Dehors, le monde semblait gronder. On parlait politique, crises, guerres, injustices. Les chaînes d’information tournaient en boucle, les conversations s’échauffaient, et dans les cœurs, parfois, la peur et la colère prenaient toute la place. On avait l’impression que tout se décidait loin de soi, sans qu’on puisse y faire grand-chose. Alors, naturellement, une question revenait sans cesse :
« Qu’est-ce que je peux bien faire, moi, pour changer quelque chose ? Que me reste-t-il comme joie ? Que puis-je offrir à ceux qui m’entourent ? »
À tout cela venaient se mêler les fêtes de fin d’année. Ces fameuses fêtes, si attendues et si redoutées à la fois.
Les tables se dressaient, les guirlandes brillaient, les rires se préparaient… mais derrière les sourires, il y avait aussi les blessures familiales, les non-dits, les absences, les conflits d’hier jamais tout à fait apaisés.
Comme si la grande souffrance du monde venait se déposer, elle aussi, autour de la nappe blanche.
Un soir, dans un petit cabinet chaleureux, une personne vint confier ce poids-là à son thérapeute. Elle lui parla de la tristesse du climat social, de l’angoisse devant l’avenir, de la difficulté à se réjouir quand tant de choses allaient mal, dehors comme dedans. Elle lui parla aussi de ces repas de famille où se mêlaient la joie d’être ensemble et la douleur des choses bancales.
Le thérapeute l’écouta longuement, puis lui dit doucement :
« Si vous étiez mon invité, là, dans ce cabinet, à l’approche des fêtes, je vous proposerais une chose simple, mais précieuse :
Vivre chaque moment comme si c’était le dernier.

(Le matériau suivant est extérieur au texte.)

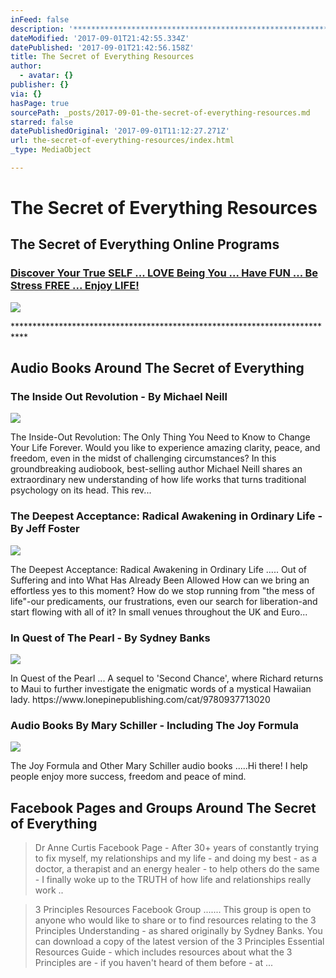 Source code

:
 ```yaml
---
inFeed: false
description: '***************************************************************************'
dateModified: '2017-09-01T21:42:55.334Z'
datePublished: '2017-09-01T21:42:56.158Z'
title: The Secret of Everything Resources
author:
  - avatar: {}
publisher: {}
via: {}
hasPage: true
sourcePath: _posts/2017-09-01-the-secret-of-everything-resources.md
starred: false
datePublishedOriginal: '2017-09-01T11:12:27.271Z'
url: the-secret-of-everything-resources/index.html
_type: MediaObject

---
```

# The Secret of Everything Resources

## The Secret of Everything Online Programs

### [Discover Your True SELF ... LOVE Being You ... Have FUN ... Be Stress FREE ... Enjoy LIFE!][0]
![](https://the-grid-user-content.s3-us-west-2.amazonaws.com/8e3f53fc-7af9-4ef7-8028-7f1b34eb006e.jpg)

\*\*\*\*\*\*\*\*\*\*\*\*\*\*\*\*\*\*\*\*\*\*\*\*\*\*\*\*\*\*\*\*\*\*\*\*\*\*\*\*\*\*\*\*\*\*\*\*\*\*\*\*\*\*\*\*\*\*\*\*\*\*\*\*\*\*\*\*\*\*\*\*\*\*\*

## Audio Books Around The Secret of Everything

### The Inside Out Revolution - By Michael Neill

<article style=""><img src="https://s3-us-west-2.amazonaws.com/the-grid-img/p/b4caf0ae2444170d3525b53a044b51e4ed582d8b.jpg" /><p>The Inside-Out Revolution: The Only Thing You Need to Know to Change Your Life Forever.
  Would you like to experience amazing clarity, peace, and freedom, even in the midst of challenging circumstances? In this groundbreaking audiobook, best-selling author Michael Neill shares an extraordinary new understanding of how life works that turns traditional psychology on its head. This rev...</p></article>

### The Deepest Acceptance: Radical Awakening in Ordinary Life - By Jeff Foster

<article style=""><img src="https://s3-us-west-2.amazonaws.com/the-grid-img/p/208677be8b784c6638b1755cd33b7ed827889860.jpg" /><p>The Deepest Acceptance: Radical Awakening in Ordinary Life ..... Out of Suffering and into What Has Already Been Allowed How can we bring an effortless yes to this moment? How do we stop running from "the mess of life"-our predicaments, our frustrations, even our search for liberation-and start flowing with all of it? In small venues throughout the UK and Euro...</p></article>

### In Quest of The Pearl - By Sydney Banks

<article style=""><img src="https://s3-us-west-2.amazonaws.com/the-grid-img/p/44fa8e7394ae8709c5dd47627ec2a8e7f7bf1d6c.php" /><p>In Quest of the Pearl ...  A sequel to 'Second Chance', where Richard returns to Maui to further investigate the enigmatic words of a mystical Hawaiian lady. https://www.lonepinepublishing.com/cat/9780937713020</p></article>

### Audio Books By Mary Schiller - Including The Joy Formula

<article style=""><img src="https://s3-us-west-2.amazonaws.com/the-grid-img/p/b48c792f70d89699323e5bf73b01a3475dc3a743.jpg" /><p>The Joy Formula and Other Mary Schiller audio books .....Hi there! I help people enjoy more success, freedom and peace of mind. </p></article>

## Facebook Pages and Groups Around The Secret of Everything

> Dr Anne Curtis Facebook Page - After 30+ years of constantly trying to fix myself, my relationships and my life - and doing my best - as a doctor, a therapist and an energy healer - to help others do the same - I finally woke up to the TRUTH of how life and relationships really work ..

> 3 Principles Resources Facebook Group ....... This group is open to anyone who would like to share or to find resources relating to the 3 Principles Understanding - as shared originally by Sydney Banks. You can download a copy of the latest version of the 3 Principles Essential Resources Guide - which includes resources about what the 3 Principles are - if you haven't heard of them before - at ...



[0]: http://drannecurtis.cool/ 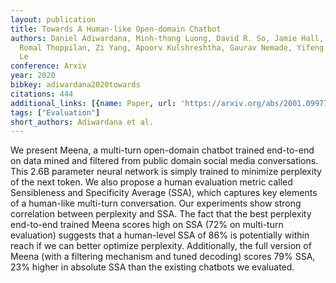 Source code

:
 ```yaml
---
layout: publication
title: Towards A Human-like Open-domain Chatbot
authors: Daniel Adiwardana, Minh-thang Luong, David R. So, Jamie Hall, Noah Fiedel,
  Romal Thoppilan, Zi Yang, Apoorv Kulshreshtha, Gaurav Nemade, Yifeng Lu, Quoc V.
  Le
conference: Arxiv
year: 2020
bibkey: adiwardana2020towards
citations: 444
additional_links: [{name: Paper, url: 'https://arxiv.org/abs/2001.09977'}]
tags: ["Evaluation"]
short_authors: Adiwardana et al.
---
```

We present Meena, a multi-turn open-domain chatbot trained end-to-end on data
mined and filtered from public domain social media conversations. This 2.6B
parameter neural network is simply trained to minimize perplexity of the next
token. We also propose a human evaluation metric called Sensibleness and
Specificity Average (SSA), which captures key elements of a human-like
multi-turn conversation. Our experiments show strong correlation between
perplexity and SSA. The fact that the best perplexity end-to-end trained Meena
scores high on SSA (72% on multi-turn evaluation) suggests that a human-level
SSA of 86% is potentially within reach if we can better optimize perplexity.
Additionally, the full version of Meena (with a filtering mechanism and tuned
decoding) scores 79% SSA, 23% higher in absolute SSA than the existing chatbots
we evaluated. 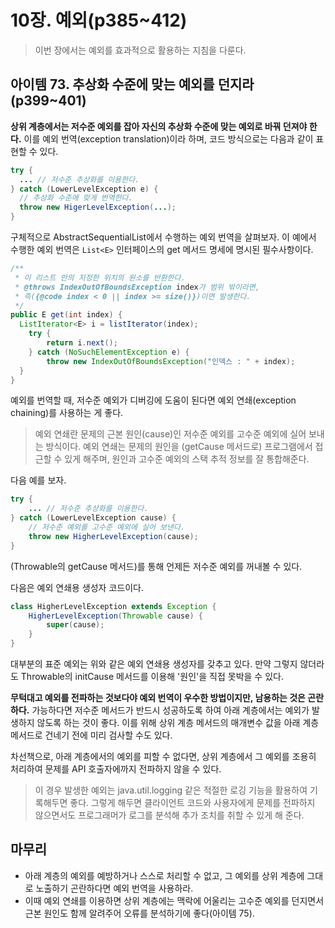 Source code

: # 10장. 예외(p385~412)

> 이번 장에서는 예외를 효과적으로 활용하는 지침을 다룬다.

## 아이템 73. 추상화 수준에 맞는 예외를 던지라(p399~401)

**상위 계층에서는 저수준 예외를 잡아 자신의 추상화 수준에 맞는 예외로 바꿔 던져야 한다.** 이를 예외 번역(exception translation)이라 하며, 코드 방식으로는 다음과 같이 표현할 수 있다.

```java
try {
  ... // 저수준 추상화를 이용한다.
} catch (LowerLevelException e) {
  // 추상화 수준에 맞게 번역한다.
  throw new HigerLevelException(...);
}
```

구체적으로 AbstractSequentialList에서 수행하는 예외 번역을 살펴보자. 이 예에서 수행한 예외 번역은 `List<E>` 인터페이스의 get 메서드 명세에 명시된 필수사항이다. 

```java
/**
 * 이 리스트 안의 지정한 위치의 원소를 반환한다.
 * @throws IndexOutOfBoundsException index가 범위 밖이라면,
 * 즉({@code index < 0 || index >= size()})이면 발생한다.
 */
public E get(int index) {
  ListIterator<E> i = listIterator(index);
	try {
		return i.next();
	} catch (NoSuchElementException e) {
		throw new IndexOutOfBoundsException("인덱스 : " + index);
  }
}
```

예외를 번역할 때, 저수준 예외가 디버깅에 도움이 된다면 예외 연쇄(exception chaining)를 사용하는 게 좋다.

> 예외 연쇄란 문제의 근본 원인(cause)인 저수준 예외를 고수준 예외에 실어 보내는 방식이다. 예외 연쇄는 문제의 원인을 (getCause 메서드로) 프로그램에서 접근할 수 있게 해주며, 원인과 고수준 예외의 스택 추적 정보를 잘 통합해준다.

다음 예를 보자.

```java
try {
    ... // 저수준 추상화를 이용한다.
} catch (LowerLevelException cause) {
    // 저수준 예외를 고수준 예외에 실어 보낸다.
    throw new HigherLevelException(cause);
}
```

(Throwable의 getCause 메서드)를 통해 언제든 저수준 예외를 꺼내볼 수 있다.

다음은 예외 연쇄용 생성자 코드이다.

```java
class HigherLevelException extends Exception {
    HigherLevelException(Throwable cause) {
    	super(cause);
    }
}
```

대부분의 표준 예외는 위와 같은 예외 연쇄용 생성자를 갖추고 있다. 만약 그렇지 않더라도 Throwable의 initCause 메서드를 이용해 '원인'을 직접 못박을 수 있다.

**무턱대고 예외를 전파하는 것보다야 예외 번역이 우수한 방법이지만, 남용하는 것은 곤란하다.** 가능하다면 저수준 메서드가 반드시 성공하도록 하여 아래 계층에서는 예외가 발생하지 않도록 하는 것이 좋다. 이를 위해 상위 계층 메서드의 매개변수 값을 아래 계층 메서드로 건네기 전에 미리 검사할 수도 있다.

차선책으로, 아래 계층에서의 예외를 피할 수 없다면, 상위 계층에서 그 예외를 조용히 처리하여 문제를 API 호출자에까지 전파하지 않을 수 있다. 

> 이 경우 발생한 예외는 java.util.logging 같은 적절한 로깅 기능을 활용하여 기록해두면 좋다. 그렇게 해두면 클라이언트 코드와 사용자에게 문제를 전파하지 않으면서도 프로그래머가 로그를 분석해 추가 조치를 취할 수 있게 해 준다.

## 마무리

- 아래 계층의 예외를 예방하거나 스스로 처리할 수 없고, 그 예외를 상위 계층에 그대로 노출하기 곤란하다면 예외 번역을 사용하라.
- 이때 예외 연쇄를 이용하면 상위 계층에는 맥락에 어울리는 고수준 예외를 던지면서 근본 원인도 함께 알려주어 오류를 분석하기에 좋다(아이템 75).


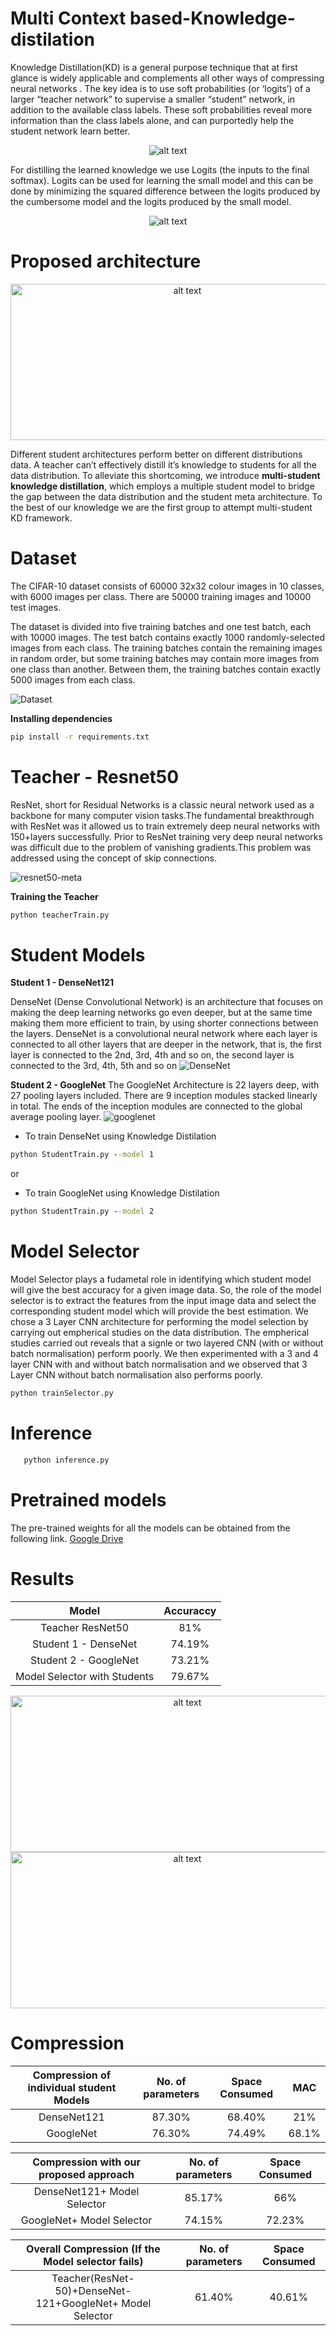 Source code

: # Multi Context based-Knowledge-distilation

Knowledge Distillation(KD) is a general purpose technique that at first glance is widely applicable and complements all other ways of compressing neural networks . The key idea is to use soft probabilities (or ‘logits’) of a larger “teacher network” to supervise a smaller “student” network, in addition to the available class labels. These soft probabilities reveal more information than the class labels alone, and can purportedly help the student network learn better.

<p align="center">
<img src="https://github.com/glthrivikram/Multistudent-Knowledge-distilation/blob/main/images/Knowledge%20distilation%20structure.png" alt="alt text" >
</p>

For distilling the learned knowledge we use Logits (the inputs to the final softmax). Logits can be used for learning the small model and this can be done by minimizing the squared difference between the logits produced by the cumbersome model and the logits produced by the small model.

<p align="center">
<img src="https://miro.medium.com/max/455/1*yJD5529FbmtbZ-GC25_ITw.png" alt="alt text" >
</p>



# Proposed architecture
<p align="center">
<img src="https://github.com/glthrivikram/Multistudent-Knowledge-distilation/blob/main/images/MS.png" alt="alt text" width="550" height="250">
</p>

Different student architectures perform better on different distributions data. A teacher can’t effectively distill it’s knowledge to students for all the data distribution. To alleviate this shortcoming, we introduce **multi-student  knowledge distillation**, which employs a multiple student model to bridge the gap between the data distribution and the student meta architecture. To the best of our knowledge we are the first group to attempt multi-student KD framework.

 
# Dataset

The CIFAR-10 dataset consists of 60000 32x32 colour images in 10 classes, with 6000 images per class. There are 50000 training images and 10000 test images.

The dataset is divided into five training batches and one test batch, each with 10000 images. The test batch contains exactly 1000 randomly-selected images from each class. The training batches contain the remaining images in random order, but some training batches may contain more images from one class than another. Between them, the training batches contain exactly 5000 images from each class.

![Dataset](https://github.com/glthrivikram/Multistudent-Knowledge-distilation/blob/main/images/cifar10.png)

**Installing dependencies**
 ```bat
 pip install -r requirements.txt
 ```
# Teacher - Resnet50

ResNet, short for Residual Networks is a classic neural network used as a backbone for many computer vision tasks.The fundamental breakthrough with ResNet was it allowed us to train extremely deep neural networks with 150+layers successfully. Prior to ResNet training very deep neural networks was difficult due to the problem of vanishing gradients.This problem was addressed using the concept of skip connections.

![resnet50-meta](https://github.com/glthrivikram/Multistudent-Knowledge-distilation/blob/main/images/resnetmeta.png)

 **Training the Teacher**
```bat
python teacherTrain.py 
```
# Student Models

**Student 1 - DenseNet121**
  
   DenseNet (Dense Convolutional Network) is an architecture that focuses on making the deep learning networks go even deeper, but at the same time making them more efficient to    train, by using shorter connections between the layers. DenseNet is a convolutional neural network where each layer is connected to all other layers that are deeper in the      network, that is, the first layer is connected to the 2nd, 3rd, 4th and so on, the second layer is connected to the 3rd, 4th, 5th and so on
![DenseNet](https://miro.medium.com/max/875/1*B0urIaJjCIjFIz1MZOP5YQ.png)


**Student 2 - GoogleNet**
    The GoogleNet Architecture is 22 layers deep, with 27 pooling layers included. There are 9 inception modules stacked linearly in total. The ends of the inception modules are     connected to the global average pooling layer.
![googlenet](https://github.com/glthrivikram/Multistudent-Knowledge-distilation/blob/main/images/googlenet.jpg)
 
* To train DenseNet using Knowledge Distilation 
```bat
python StudentTrain.py --model 1
```
or 

* To train GoogleNet using Knowledge Distilation 
```bat
python StudentTrain.py --model 2
```


# Model Selector

Model Selector plays a fudametal role in identifying which student model will give the best accuracy for a given image data. So, the role of the model selector is to extract the features from the input image data and select the corresponding student model which will provide the best estimation.
We chose a 3 Layer CNN architecture for performing the model selection by carrying out empherical studies on the data distribution. The empherical studies carried out reveals that a signle or two layered CNN (with or without batch normalisation) perform poorly. We then experimented with a 3 and 4 layer CNN with and without batch normalisation and we observed that 3 Layer CNN without batch normalisation also performs poorly.

```bat
python trainSelector.py 
```

# Inference 

```bat
   python inference.py 
```
# Pretrained models
The pre-trained weights for all the models can be obtained from the following link.
      [Google Drive](https://drive.google.com/drive/folders/1H7O6QfoPICf9LThpHEYw1IBsWcbip1YO?usp=sharing)
      
# Results 

|            Model    |    Accuraccy     |
|:-------------------:|:----------------:|
|Teacher ResNet50     |     81%          |
|Student 1 - DenseNet |    74.19%        |
|Student 2 - GoogleNet|    73.21%        |
|Model Selector with Students  | 79.67%  |

<p align="center">
<img src="https://github.com/glthrivikram/Multistudent-Knowledge-distilation/blob/main/images/results1itu.png" alt="alt text" width="550" height="250">
<img src="https://github.com/glthrivikram/Multistudent-Knowledge-distilation/blob/main/images/results2itu.png" alt="alt text" width="550" height="250">
</p>

# Compression

|    Compression of individual student Models | No. of parameters| Space Consumed| MAC  |
|:-------------------------------------------:|:----------------:|:-------------:|:----:|
|                 DenseNet121                 |   87.30%         |   68.40%      | 21%  |
|                  GoogleNet                  |   76.30%         |   74.49%      | 68.1%|

|    Compression with our proposed approach | No. of parameters| Space Consumed| 
|:-----------------------------------------:|:----------------:|:-------------:|
|         DenseNet121+ Model Selector       |   85.17%         |    66%        | 
|         GoogleNet+  Model Selector        |   74.15%         |   72.23%      | 

|     Overall Compression (If the Model selector fails)   | No. of parameters| Space Consumed| 
|:-------------------------------------------------------:|:----------------:|:-------------:|
|Teacher(ResNet-50)+DenseNet-121+GoogleNet+ Model Selector|      61.40%      |     40.61%    |

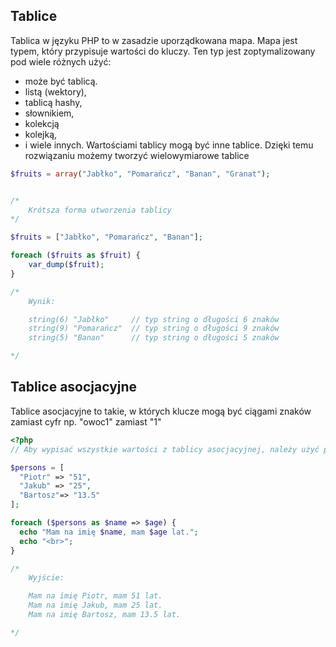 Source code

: ## Tablice

Tablica w języku PHP to w zasadzie uporządkowana mapa. Mapa jest typem, który przypisuje wartości do kluczy. Ten typ jest zoptymalizowany pod wiele różnych użyć:
- może być tablicą.
- listą (wektory),
- tablicą hashy,
- słownikiem,
- kolekcją
- kolejką,
- i wiele innych.
Wartościami tablicy mogą być inne tablice. Dzięki temu rozwiązaniu możemy tworzyć wielowymiarowe tablice

```php
$fruits = array("Jabłko", "Pomarańcz", "Banan", "Granat");


/* 
    Krótsza forma utworzenia tablicy
*/

$fruits = ["Jabłko", "Pomarańcz", "Banan"];

foreach ($fruits as $fruit) {
    var_dump($fruit);
}

/* 
    Wynik: 

    string(6) "Jabłko"     // typ string o długości 6 znaków
    string(9) "Pomarańcz"  // typ string o długości 9 znaków
    string(5) "Banan"      // typ string o długości 5 znaków

*/      
```

## Tablice asocjacyjne

Tablice asocjacyjne to takie, w których klucze mogą być ciągami znaków zamiast cyfr np. "owoc1" zamiast "1"

```php
<?php 
// Aby wypisać wszystkie wartości z tablicy asocjacyjnej, należy użyć pętli foreach w sposób podany poniżej:

$persons = [
  "Piotr" => "51", 
  "Jakub" => "25", 
  "Bartosz"=> "13.5"  
];

foreach ($persons as $name => $age) {
  echo "Mam na imię $name, mam $age lat.";
  echo "<br>";
}

/* 
    Wyjście: 

    Mam na imię Piotr, mam 51 lat.
    Mam na imię Jakub, mam 25 lat.
    Mam na imię Bartosz, mam 13.5 lat.

*/  
```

Non pas dans la peur de perdre, mais dans l’intensité de ce qui est là, maintenant.
Lâcher prise, un peu, sur le bruit du monde, sur ce que vous ne pouvez pas contrôler, et revenir à ce que vous pouvez encore toucher du doigt : un regard, un sourire, une main posée sur une autre.
Je vous inviterais à retrouver, ne serait-ce qu’un instant, votre âme d’enfant.
À imaginer que vous avez 5 ans, que vous ne savez rien des rivalités politiques, des tensions mondiales, des crises économiques. Vous savez seulement que ce soir, vous êtes avec votre famille. Que vos parents sont là, ou peut-être une grand-mère, un oncle, une sœur, quelqu’un qui compte pour vous.
Et comme cet enfant de 5 ans, vous vous autoriseriez à être simplement heureux d’être là.
Ressentez la chaleur de la pièce, l’odeur du plat qu’on prépare, le son des voix qui se répondent. Laissez le monde extérieur derrière la porte, juste pour quelques heures.
Vous n’effacez pas la souffrance, ni la complexité du monde. Vous choisissez seulement, le temps d’un repas, de vous offrir une oasis.
Demandez-vous alors :
– Quelle petite joie existe encore autour de moi, là, maintenant ?
– Qu’est-ce que je peux faire, à ma mesure, pour adoucir la soirée d’une seule personne à table ?
– Quel geste, quelle parole, quel sourire pourrais-je donner, simplement, sans attendre en retour ?
Parce qu’au fond, les grandes transformations commencent souvent par ces tout petits choix intimes :
Décider d’être présent, d’écouter, de pardonner un peu, ou au moins de mettre la rancœur de côté pour une soirée.
Choisir de regarder ce qui tient encore debout, plutôt que ce qui s’effondre.
Cultiver, dans ce chaos, un îlot de douceur. »
Et ce thérapeute terminerait peut-être ainsi :
« Vous ne pouvez pas sauver le monde ce soir, ni réparer toutes les blessures de votre famille. Mais vous pouvez sauver ce moment-ci, le rendre plus doux, plus vivant, plus vrai.
Vivez ce repas comme si c’était un dernier chapitre d’un conte de famille.
Un chapitre où, malgré les disputes anciennes et les inquiétudes du temps, quelqu’un choisit de remettre un peu de lumière dans la pièce.
Ce quelqu’un, ce pourrait être vous.
Avec votre regard d’adulte lucide, et votre cœur d’enfant retrouvé. »
Et c’est ainsi que, dans la tempête du monde, une famille se retrouva autour d’une table.
Les problèmes n’avaient pas disparu, les risques non plus. Mais, le temps d’un soir, ils décidèrent de ne pas laisser la peur écrire l’histoire.
À la place, ils partagèrent un repas, quelques rires, quelques silences, un peu de tendresse pudique.
C’était peut-être peu de chose.
Mais pour chacun, au fond, c’était déjà beaucoup.
Et ce conte-là, on pouvait choisir de le recommencer, chaque année, chaque fois qu’on se retrouvait autour d’une table, malgré tout.